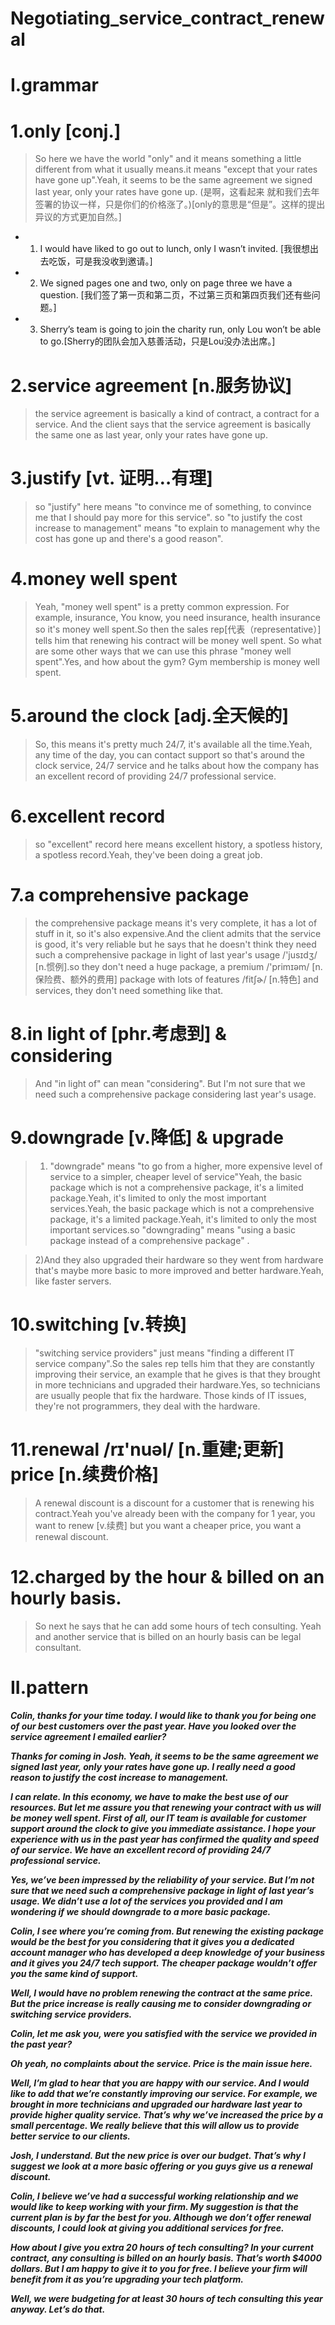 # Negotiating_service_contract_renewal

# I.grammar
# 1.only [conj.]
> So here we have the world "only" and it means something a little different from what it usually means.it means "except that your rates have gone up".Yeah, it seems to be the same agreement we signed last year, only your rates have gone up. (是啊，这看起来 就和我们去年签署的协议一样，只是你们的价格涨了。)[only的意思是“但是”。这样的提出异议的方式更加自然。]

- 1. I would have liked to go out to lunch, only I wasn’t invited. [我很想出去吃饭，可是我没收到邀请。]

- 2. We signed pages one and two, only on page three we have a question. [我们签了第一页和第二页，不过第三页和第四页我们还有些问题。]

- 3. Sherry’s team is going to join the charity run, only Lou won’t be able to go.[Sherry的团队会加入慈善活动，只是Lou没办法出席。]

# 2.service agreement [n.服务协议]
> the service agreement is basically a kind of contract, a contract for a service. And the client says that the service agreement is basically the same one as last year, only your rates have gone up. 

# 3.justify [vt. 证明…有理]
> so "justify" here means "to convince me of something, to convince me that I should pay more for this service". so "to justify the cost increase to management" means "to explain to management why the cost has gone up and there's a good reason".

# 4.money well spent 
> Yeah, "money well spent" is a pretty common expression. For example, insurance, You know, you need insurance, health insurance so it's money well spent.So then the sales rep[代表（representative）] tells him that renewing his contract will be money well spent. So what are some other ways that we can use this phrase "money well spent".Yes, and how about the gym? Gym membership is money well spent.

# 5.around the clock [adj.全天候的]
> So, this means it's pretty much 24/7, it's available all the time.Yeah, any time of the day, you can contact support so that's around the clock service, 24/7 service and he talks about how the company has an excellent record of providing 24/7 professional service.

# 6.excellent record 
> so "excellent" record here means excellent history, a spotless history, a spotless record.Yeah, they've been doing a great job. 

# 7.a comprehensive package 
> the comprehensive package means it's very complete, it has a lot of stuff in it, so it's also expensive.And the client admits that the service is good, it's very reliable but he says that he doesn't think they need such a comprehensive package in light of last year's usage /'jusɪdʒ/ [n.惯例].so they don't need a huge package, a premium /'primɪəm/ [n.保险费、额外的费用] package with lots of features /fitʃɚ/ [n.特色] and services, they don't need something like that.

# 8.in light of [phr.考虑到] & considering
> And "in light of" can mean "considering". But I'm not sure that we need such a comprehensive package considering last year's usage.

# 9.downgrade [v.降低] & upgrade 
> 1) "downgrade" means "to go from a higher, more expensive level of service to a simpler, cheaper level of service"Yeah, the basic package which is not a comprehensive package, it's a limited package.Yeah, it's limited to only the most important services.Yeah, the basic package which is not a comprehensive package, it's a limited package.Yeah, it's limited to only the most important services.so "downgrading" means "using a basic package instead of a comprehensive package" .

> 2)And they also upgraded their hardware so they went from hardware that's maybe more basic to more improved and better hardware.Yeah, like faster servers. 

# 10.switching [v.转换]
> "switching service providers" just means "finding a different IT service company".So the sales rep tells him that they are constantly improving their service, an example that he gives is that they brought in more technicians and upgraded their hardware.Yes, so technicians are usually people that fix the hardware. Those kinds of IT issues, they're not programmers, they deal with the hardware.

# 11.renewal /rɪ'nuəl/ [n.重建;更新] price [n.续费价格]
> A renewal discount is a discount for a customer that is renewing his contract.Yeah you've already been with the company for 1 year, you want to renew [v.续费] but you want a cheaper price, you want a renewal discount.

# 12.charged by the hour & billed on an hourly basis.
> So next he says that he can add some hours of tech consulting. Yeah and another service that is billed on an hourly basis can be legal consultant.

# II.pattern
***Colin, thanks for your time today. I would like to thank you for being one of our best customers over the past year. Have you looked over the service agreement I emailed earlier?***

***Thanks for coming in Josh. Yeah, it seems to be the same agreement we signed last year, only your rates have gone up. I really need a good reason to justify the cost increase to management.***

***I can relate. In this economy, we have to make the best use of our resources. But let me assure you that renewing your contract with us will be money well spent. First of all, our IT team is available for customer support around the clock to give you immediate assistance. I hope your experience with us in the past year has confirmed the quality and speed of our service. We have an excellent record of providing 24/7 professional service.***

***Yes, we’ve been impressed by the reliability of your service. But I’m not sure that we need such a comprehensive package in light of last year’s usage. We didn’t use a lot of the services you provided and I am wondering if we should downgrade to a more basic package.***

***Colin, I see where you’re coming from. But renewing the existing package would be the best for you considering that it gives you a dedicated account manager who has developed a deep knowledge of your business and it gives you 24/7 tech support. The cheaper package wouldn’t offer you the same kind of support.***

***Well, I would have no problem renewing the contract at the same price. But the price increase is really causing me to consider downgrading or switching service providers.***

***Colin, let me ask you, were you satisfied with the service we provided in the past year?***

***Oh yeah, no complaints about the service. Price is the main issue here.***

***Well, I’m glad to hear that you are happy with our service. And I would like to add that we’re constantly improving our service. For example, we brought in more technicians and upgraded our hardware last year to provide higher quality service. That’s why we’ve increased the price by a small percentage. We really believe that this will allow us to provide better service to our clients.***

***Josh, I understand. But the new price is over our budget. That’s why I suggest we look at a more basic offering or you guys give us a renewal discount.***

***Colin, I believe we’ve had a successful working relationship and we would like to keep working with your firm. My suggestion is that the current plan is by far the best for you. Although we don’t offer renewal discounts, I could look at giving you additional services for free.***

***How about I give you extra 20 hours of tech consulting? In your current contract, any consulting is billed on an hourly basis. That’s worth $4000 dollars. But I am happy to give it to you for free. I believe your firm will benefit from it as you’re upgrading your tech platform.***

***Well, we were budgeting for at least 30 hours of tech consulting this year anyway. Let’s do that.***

........

» **WORK INSTRUCTIONS**:
Repeat exactly the lines of the listing above, from the one with "# 5.around the clock [adj.全天候的]" down to the one with "# 6.excellent record"; both of those lines belong in the range.

» **SOLUTION**:
# 5.around the clock [adj.全天候的]
> So, this means it's pretty much 24/7, it's available all the time.Yeah, any time of the day, you can contact support so that's around the clock service, 24/7 service and he talks about how the company has an excellent record of providing 24/7 professional service.

# 6.excellent record 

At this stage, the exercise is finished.